By Harry L. Reeder III
Leaders whom we are to imitate must have lives worthy of imitation; therefore a Christian leader must have godly character. It's the foundation of the other two elements. Leadership content and competencies are meaningless without it. Unfortunately, I have seen ministry leaders who are theologically knowledgeable (content) and/or personally charismatic and effective (competent) destroy churches and organizations because of a lack of Christian character. Godly character is driven by the grace of God, focused on the glory of God, empowered by the Spirit of God, and defined by the Word of God - all the while propelled by the love of God. Character counts.

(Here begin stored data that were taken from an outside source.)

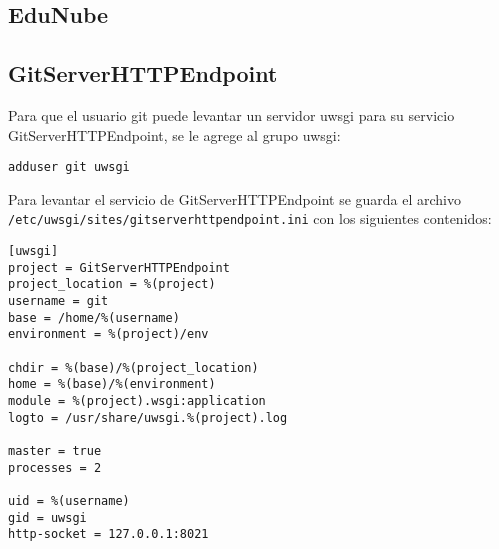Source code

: 
\subsection{EduNube}

\subsection{GitServerHTTPEndpoint}
Para que el usuario git puede levantar un servidor uwsgi para su servicio GitServerHTTPEndpoint, se le agrege al grupo uwsgi:
\begin{lstlisting}
adduser git uwsgi
\end{lstlisting}

Para levantar el servicio de GitServerHTTPEndpoint se guarda el archivo \\ \texttt{/etc/uwsgi/sites/gitserverhttpendpoint.ini} con los siguientes contenidos:
\begin{lstlisting}
[uwsgi]
project = GitServerHTTPEndpoint
project_location = %(project)
username = git
base = /home/%(username)
environment = %(project)/env

chdir = %(base)/%(project_location)
home = %(base)/%(environment)
module = %(project).wsgi:application
logto = /usr/share/uwsgi.%(project).log

master = true
processes = 2

uid = %(username)
gid = uwsgi
http-socket = 127.0.0.1:8021
\end{lstlisting}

Circumstances do not determine your character; they reveal it and become the occasion to refine it.
Here's a classic example:
General Robert E. Lee, a devout believer who felt compelled to defend his state in the Civil War even though he opposed secession and despised slavery, was left with practically nothing but hardship when the war ended. His home, Arlington Plantation, which overlooked Washington, D.C., from the Virginia side of the Potomac River, had been confiscated by the federal government and turned into a military cemetery. His wife had become an invalid. One of his daughters had died. He had suffered a series of heart attacks that left him in questionable health, and he had no foreseeable income. A prominent insurance company offered him a huge salary simply for the use of his name as an endorsement, but Lee declined, replying that his fame as a military commander had come at the cost of many soldiers' lives and he would not take advantage of them. Furthermore, Robert E. Lee explained, "my name is not for sale at any price."! I often think of that whenever I encounter a mindless celebrity product endorsement. Instead, he accepted a comparatively small salary of $1,500 a year as president of Washington College - now Washington and Lee University - a small, obscure Southern college in Virginia's Shenandoah Valley. There, he committed himself to instilling young people with a character-based education rooted in Christian ethics, which he believed could help restore a broken nation. Meanwhile, he sought to set a personal example of reconciliation and reunion.

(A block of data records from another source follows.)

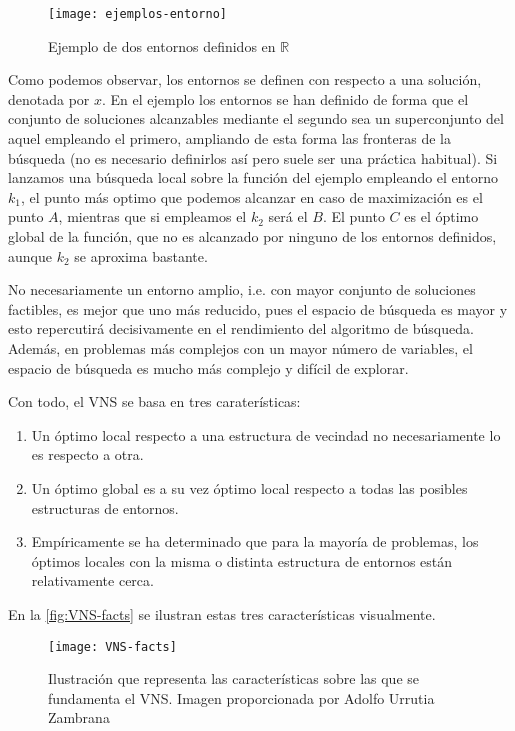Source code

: \begin{figure}[htbp]
	\centering
	\texttt{[image: ejemplos-entorno]}
	\caption{Ejemplo de dos entornos definidos en $\mathbb{R}$}
	\label{fig:ejemplos-entorno}
\end{figure}

Como podemos observar, los entornos se definen con respecto a una solución, denotada por $x$. En el ejemplo los entornos se han definido de forma que el conjunto de soluciones alcanzables mediante el segundo sea un superconjunto del aquel empleando el primero, ampliando de esta forma las fronteras de la búsqueda (no es necesario definirlos así pero suele ser una práctica habitual). Si lanzamos una búsqueda local sobre la función del ejemplo empleando el entorno $k_1$, el punto más optimo que podemos alcanzar en caso de maximización es el punto $A$, mientras que si empleamos el $k_2$ será el $B$. El punto $C$ es el óptimo global de la función, que no es alcanzado por ninguno de los entornos definidos, aunque $k_2$ se aproxima bastante. 

No necesariamente un entorno amplio, i.e. con mayor conjunto de soluciones factibles, es mejor que uno más reducido, pues el espacio de búsqueda es mayor y esto repercutirá decisivamente en el rendimiento del algoritmo de búsqueda. Además, en problemas más complejos con un mayor número de variables, el espacio de búsqueda es mucho más complejo y difícil de explorar.

Con todo, el VNS se basa en tres caraterísticas:

\begin{enumerate}
	\item Un óptimo local respecto a una estructura de vecindad no necesariamente lo es respecto a otra.
	\item Un óptimo global es a su vez óptimo local respecto a todas las posibles estructuras de entornos.
	\item Empíricamente se ha determinado que para la mayoría de problemas, los óptimos locales con la misma o distinta estructura de entornos están relativamente cerca.
\end{enumerate}

En la \autoref{fig:VNS-facts} se ilustran estas tres características visualmente.

\begin{figure}[htbp]
	\centering
	\texttt{[image: VNS-facts]}
	\caption[Ilustración que representa las características sobre las que se fundamenta el VNS]{Ilustración que representa las características sobre las que se fundamenta el VNS. Imagen proporcionada por Adolfo Urrutia Zambrana}
	\label{fig:VNS-facts}
\end{figure}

Lee's character made him a success in his peacetime calling and earned him the respect of the entire nation - North and South - and it was demonstrated on multiple occasions even before he took the job at Washington College. After he surrendered his army at Appomattox in April 1865, signaling to all other Southern commanders that the war was over, Lee returned to his wartime home in Richmond. He worshiped each Lord's Day at St. Paul's Protestant Episcopal Church, pushing his wife to worship in a wheelchair. Worship services at St. Paul's were racially integrated, but the seating was segregated, with white worshipers seated on the ground floor and black worshipers seated in the church balcony. Sunday worship ended in communion, and the practice was for each group to sing hymns while the other group took communion - black worshipers singing while white worshipers were administered the Lord's Supper, then whites singing while blacks partook of the table.

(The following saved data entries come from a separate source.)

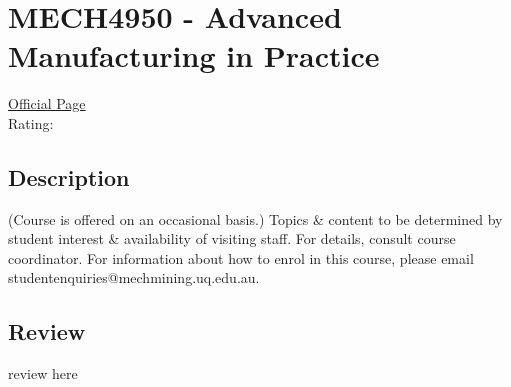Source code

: \hypertarget{MECH4950}{\section{MECH4950 - Advanced Manufacturing in Practice}}

\large
\textcolor{turbo_purple}{\href{https://my.uq.edu.au/programs-courses/course.html?course_code=MECH4950}{Official Page}} \\
Rating: \cstar\cstar\cstar\cstar\ostar

\normalsize
\subsection*{Description}
(Course is offered on an occasional basis.) Topics \& content to be determined by student interest \& availability of visiting staff.
For details, consult course coordinator.
For information about how to enrol in this course, please email studentenquiries@mechmining.uq.edu.au.

\subsection*{Review}
review here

Richmond was occupied by Northern troops at the time, and one June Sunday in 1865 two Northern soldiers attended worship to make sure that the pastor prayed publicly for the president of the United States - which he did. They also had another purpose in mind. When time came for communion to be administered, the two soldiers came forward leading a former African-American slave, obviously intending to evoke an incident. As they led the black man to kneel at the communion rail, the entire congregation - white and black - froze in place. A tense silence gripped the congregation. No one knew what to do until Robert E. Lee rose from his seat, walked with measured military cadence down the marble-floored aisle, knelt beside the black man, and put his hand on his shoulder. Then the two - black and white - were administered communion together by the pastor. Afterward, the entire congregation came forward from both floors and received the Lord's Supper on a glorious day in the life of St. Paul's Church. Several worshipers recorded the incident in their personal journals. What could have been a disastrous confrontation was transformed on that day into a celebration of the love of Christ regardless of race - all because of the Christ-centered character of one man.
Circumstances do not dictate character; but reveal it and become the occasion to refine it.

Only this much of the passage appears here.